▶ **What you need to do**
What is needed is an exact copy of all the records below.

▶ **Stored data**
********************

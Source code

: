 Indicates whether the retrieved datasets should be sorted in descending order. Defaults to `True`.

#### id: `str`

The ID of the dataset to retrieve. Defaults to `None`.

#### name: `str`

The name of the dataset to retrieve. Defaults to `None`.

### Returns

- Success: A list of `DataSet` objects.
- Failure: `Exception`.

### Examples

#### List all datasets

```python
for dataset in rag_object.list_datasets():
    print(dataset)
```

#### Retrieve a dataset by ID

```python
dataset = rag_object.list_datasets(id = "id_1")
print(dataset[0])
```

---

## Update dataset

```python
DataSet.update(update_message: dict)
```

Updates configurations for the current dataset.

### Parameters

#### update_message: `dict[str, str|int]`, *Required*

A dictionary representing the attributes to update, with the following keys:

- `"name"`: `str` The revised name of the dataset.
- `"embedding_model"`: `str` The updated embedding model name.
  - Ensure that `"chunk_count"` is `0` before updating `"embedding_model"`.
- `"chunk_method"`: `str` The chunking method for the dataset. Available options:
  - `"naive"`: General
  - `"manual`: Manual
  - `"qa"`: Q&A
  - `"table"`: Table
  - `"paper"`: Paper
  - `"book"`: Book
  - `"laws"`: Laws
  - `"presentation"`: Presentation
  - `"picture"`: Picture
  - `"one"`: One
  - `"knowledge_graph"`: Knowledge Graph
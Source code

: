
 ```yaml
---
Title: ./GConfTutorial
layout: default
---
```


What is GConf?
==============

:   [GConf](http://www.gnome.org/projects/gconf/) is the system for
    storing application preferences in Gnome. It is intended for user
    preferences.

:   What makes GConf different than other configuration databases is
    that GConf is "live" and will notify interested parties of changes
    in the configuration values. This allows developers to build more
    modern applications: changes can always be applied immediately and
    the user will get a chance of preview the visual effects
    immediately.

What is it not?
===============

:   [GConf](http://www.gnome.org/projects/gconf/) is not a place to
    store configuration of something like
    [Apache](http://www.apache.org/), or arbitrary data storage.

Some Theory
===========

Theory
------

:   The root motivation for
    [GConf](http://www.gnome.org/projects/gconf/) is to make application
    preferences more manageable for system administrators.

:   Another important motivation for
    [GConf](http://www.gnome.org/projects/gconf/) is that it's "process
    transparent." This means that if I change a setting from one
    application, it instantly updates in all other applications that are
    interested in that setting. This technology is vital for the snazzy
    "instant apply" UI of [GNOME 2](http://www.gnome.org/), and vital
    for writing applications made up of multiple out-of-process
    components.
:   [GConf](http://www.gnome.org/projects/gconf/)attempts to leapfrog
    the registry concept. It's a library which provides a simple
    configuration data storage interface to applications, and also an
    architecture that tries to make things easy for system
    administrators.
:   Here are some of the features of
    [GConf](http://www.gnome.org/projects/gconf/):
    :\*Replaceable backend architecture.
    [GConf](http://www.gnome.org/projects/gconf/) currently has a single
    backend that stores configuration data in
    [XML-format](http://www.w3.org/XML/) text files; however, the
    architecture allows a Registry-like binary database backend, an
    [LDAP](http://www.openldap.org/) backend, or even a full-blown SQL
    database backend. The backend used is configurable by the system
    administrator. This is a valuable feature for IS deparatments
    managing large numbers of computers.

********************

▶ **Solution for this exercise**
Source code

: Indicates whether the retrieved datasets should be sorted in descending order. Defaults to `True`.

#### id: `str`

The ID of the dataset to retrieve. Defaults to `None`.

#### name: `str`

The name of the dataset to retrieve. Defaults to `None`.

### Returns

- Success: A list of `DataSet` objects.
- Failure: `Exception`.

### Examples

#### List all datasets

```python
for dataset in rag_object.list_datasets():
    print(dataset)
```

#### Retrieve a dataset by ID

```python
dataset = rag_object.list_datasets(id = "id_1")
print(dataset[0])
```

---

## Update dataset

```python
DataSet.update(update_message: dict)
```

Updates configurations for the current dataset.

### Parameters

#### update_message: `dict[str, str|int]`, *Required*

A dictionary representing the attributes to update, with the following keys:

- `"name"`: `str` The revised name of the dataset.
- `"embedding_model"`: `str` The updated embedding model name.
  - Ensure that `"chunk_count"` is `0` before updating `"embedding_model"`.
- `"chunk_method"`: `str` The chunking method for the dataset. Available options:
  - `"naive"`: General
  - `"manual`: Manual
  - `"qa"`: Q&A
  - `"table"`: Table
  - `"paper"`: Paper
  - `"book"`: Book
  - `"laws"`: Laws
  - `"presentation"`: Presentation
  - `"picture"`: Picture
  - `"one"`: One
  - `"knowledge_graph"`: Knowledge Graph
Source code

:
 ```yaml
---
Title: ./GConfTutorial
layout: default
---
```


What is GConf?
==============

:   [GConf](http://www.gnome.org/projects/gconf/) is the system for
    storing application preferences in Gnome. It is intended for user
    preferences.

:   What makes GConf different than other configuration databases is
    that GConf is "live" and will notify interested parties of changes
    in the configuration values. This allows developers to build more
    modern applications: changes can always be applied immediately and
    the user will get a chance of preview the visual effects
    immediately.

What is it not?
===============

:   [GConf](http://www.gnome.org/projects/gconf/) is not a place to
    store configuration of something like
    [Apache](http://www.apache.org/), or arbitrary data storage.

Some Theory
===========

Theory
------

:   The root motivation for
    [GConf](http://www.gnome.org/projects/gconf/) is to make application
    preferences more manageable for system administrators.

:   Another important motivation for
    [GConf](http://www.gnome.org/projects/gconf/) is that it's "process
    transparent." This means that if I change a setting from one
    application, it instantly updates in all other applications that are
    interested in that setting. This technology is vital for the snazzy
    "instant apply" UI of [GNOME 2](http://www.gnome.org/), and vital
    for writing applications made up of multiple out-of-process
    components.
:   [GConf](http://www.gnome.org/projects/gconf/)attempts to leapfrog
    the registry concept. It's a library which provides a simple
    configuration data storage interface to applications, and also an
    architecture that tries to make things easy for system
    administrators.
:   Here are some of the features of
    [GConf](http://www.gnome.org/projects/gconf/):
    :\*Replaceable backend architecture.
    [GConf](http://www.gnome.org/projects/gconf/) currently has a single
    backend that stores configuration data in
    [XML-format](http://www.w3.org/XML/) text files; however, the
    architecture allows a Registry-like binary database backend, an
    [LDAP](http://www.openldap.org/) backend, or even a full-blown SQL
    database backend. The backend used is configurable by the system
    administrator. This is a valuable feature for IS deparatments
    managing large numbers of computers.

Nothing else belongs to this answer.